[Source records]
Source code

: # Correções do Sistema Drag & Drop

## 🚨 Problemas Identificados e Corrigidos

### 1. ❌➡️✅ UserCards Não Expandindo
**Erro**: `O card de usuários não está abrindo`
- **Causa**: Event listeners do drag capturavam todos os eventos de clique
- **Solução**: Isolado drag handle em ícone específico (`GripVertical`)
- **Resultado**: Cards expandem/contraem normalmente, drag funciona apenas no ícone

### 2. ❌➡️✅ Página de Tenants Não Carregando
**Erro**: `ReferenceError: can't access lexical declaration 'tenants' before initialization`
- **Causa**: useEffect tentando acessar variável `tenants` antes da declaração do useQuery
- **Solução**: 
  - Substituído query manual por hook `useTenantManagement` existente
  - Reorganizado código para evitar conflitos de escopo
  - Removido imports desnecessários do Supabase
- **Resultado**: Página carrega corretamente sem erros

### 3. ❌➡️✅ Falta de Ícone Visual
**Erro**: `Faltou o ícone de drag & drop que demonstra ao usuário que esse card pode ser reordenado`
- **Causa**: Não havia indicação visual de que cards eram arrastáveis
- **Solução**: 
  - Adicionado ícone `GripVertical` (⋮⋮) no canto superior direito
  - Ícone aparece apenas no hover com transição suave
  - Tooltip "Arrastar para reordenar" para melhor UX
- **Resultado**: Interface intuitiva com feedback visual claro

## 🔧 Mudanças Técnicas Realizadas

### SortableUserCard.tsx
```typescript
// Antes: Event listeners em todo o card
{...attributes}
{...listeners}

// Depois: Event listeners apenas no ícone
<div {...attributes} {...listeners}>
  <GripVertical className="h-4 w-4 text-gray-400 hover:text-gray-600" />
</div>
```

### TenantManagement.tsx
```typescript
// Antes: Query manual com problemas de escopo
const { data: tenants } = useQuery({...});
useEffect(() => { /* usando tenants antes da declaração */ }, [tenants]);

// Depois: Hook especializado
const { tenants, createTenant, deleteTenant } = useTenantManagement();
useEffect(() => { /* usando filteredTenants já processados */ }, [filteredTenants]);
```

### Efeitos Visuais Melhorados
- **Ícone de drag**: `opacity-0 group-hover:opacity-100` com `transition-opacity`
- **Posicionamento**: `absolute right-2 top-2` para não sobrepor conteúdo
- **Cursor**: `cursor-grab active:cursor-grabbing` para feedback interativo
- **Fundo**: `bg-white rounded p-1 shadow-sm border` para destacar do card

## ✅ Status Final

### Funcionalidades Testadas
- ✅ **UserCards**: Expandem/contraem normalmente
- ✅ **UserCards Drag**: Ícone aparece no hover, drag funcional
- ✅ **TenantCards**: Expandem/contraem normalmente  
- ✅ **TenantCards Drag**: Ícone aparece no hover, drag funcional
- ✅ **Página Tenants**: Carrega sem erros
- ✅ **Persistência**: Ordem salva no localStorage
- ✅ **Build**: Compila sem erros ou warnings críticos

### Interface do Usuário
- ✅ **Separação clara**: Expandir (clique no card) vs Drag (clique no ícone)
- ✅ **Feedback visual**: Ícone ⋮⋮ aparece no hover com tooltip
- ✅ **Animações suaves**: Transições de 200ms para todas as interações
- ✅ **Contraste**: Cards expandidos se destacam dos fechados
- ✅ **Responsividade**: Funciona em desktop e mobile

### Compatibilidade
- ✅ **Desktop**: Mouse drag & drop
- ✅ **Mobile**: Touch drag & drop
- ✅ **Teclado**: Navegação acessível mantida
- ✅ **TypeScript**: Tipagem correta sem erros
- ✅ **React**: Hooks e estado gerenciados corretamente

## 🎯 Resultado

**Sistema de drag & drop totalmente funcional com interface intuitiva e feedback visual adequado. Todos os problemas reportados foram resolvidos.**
==
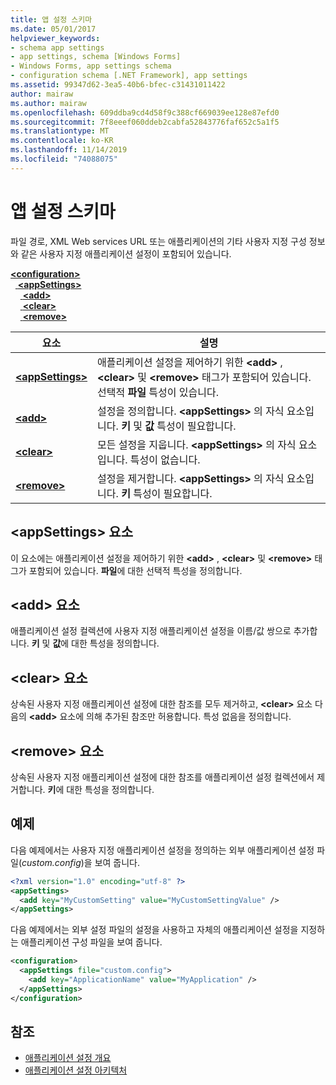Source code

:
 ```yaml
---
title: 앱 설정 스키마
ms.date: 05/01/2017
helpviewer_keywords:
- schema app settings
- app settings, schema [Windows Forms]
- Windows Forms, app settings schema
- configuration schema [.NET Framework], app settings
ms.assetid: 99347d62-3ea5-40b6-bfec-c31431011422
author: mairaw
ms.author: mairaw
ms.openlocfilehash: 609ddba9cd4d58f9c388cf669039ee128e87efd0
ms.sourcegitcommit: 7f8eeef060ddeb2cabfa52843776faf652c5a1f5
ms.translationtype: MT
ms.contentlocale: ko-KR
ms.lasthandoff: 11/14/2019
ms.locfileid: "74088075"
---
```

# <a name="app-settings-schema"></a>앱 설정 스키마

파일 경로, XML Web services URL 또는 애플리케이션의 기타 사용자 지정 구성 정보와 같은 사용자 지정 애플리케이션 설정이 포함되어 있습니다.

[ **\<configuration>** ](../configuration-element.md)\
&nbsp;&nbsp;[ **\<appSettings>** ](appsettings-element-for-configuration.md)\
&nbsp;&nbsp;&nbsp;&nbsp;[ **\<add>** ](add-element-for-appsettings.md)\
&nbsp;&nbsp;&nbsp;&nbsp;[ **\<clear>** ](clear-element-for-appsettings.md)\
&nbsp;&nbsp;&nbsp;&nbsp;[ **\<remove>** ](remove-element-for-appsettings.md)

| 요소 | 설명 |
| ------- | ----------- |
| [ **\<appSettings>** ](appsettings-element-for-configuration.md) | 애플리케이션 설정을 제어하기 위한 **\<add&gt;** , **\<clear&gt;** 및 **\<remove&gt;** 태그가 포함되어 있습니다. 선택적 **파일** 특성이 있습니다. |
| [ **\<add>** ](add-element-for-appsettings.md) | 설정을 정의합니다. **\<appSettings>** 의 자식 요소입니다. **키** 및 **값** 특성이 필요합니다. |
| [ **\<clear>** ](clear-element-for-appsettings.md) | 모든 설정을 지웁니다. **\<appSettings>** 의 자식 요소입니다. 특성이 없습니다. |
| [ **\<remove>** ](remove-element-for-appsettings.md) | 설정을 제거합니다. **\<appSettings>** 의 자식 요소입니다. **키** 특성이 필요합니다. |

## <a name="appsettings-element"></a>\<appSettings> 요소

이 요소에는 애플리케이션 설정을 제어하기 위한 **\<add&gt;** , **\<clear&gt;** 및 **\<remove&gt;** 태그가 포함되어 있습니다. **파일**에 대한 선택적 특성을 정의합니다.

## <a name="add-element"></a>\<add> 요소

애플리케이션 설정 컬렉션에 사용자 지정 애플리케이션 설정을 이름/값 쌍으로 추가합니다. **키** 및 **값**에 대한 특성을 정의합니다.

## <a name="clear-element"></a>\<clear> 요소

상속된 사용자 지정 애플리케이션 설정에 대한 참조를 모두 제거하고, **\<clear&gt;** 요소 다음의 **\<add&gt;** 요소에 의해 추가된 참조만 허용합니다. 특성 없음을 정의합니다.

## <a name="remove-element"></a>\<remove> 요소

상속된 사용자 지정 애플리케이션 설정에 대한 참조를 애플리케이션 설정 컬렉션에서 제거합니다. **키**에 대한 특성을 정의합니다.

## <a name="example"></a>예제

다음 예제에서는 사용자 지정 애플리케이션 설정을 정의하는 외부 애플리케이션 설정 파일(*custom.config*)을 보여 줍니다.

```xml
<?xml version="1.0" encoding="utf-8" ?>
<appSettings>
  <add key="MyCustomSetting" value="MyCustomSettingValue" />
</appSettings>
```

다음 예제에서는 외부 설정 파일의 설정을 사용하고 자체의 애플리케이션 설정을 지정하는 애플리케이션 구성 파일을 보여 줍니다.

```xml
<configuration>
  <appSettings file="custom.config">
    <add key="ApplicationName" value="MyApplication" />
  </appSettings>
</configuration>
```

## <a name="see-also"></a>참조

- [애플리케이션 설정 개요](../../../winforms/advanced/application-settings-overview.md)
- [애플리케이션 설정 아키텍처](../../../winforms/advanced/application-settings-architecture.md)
...
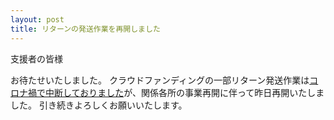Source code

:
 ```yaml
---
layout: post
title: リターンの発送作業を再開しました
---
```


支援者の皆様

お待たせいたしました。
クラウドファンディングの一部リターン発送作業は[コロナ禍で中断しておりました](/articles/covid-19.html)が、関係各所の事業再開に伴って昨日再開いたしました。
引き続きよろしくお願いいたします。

• _Instructions to follow_
Using the records above, report each line with the string "예제에서는".

• _Answer to the exercise_
다음 예제에서는 사용자 지정 애플리케이션 설정을 정의하는 외부 애플리케이션 설정 파일(*custom.config*)을 보여 줍니다.
다음 예제에서는 외부 설정 파일의 설정을 사용하고 자체의 애플리케이션 설정을 지정하는 애플리케이션 구성 파일을 보여 줍니다.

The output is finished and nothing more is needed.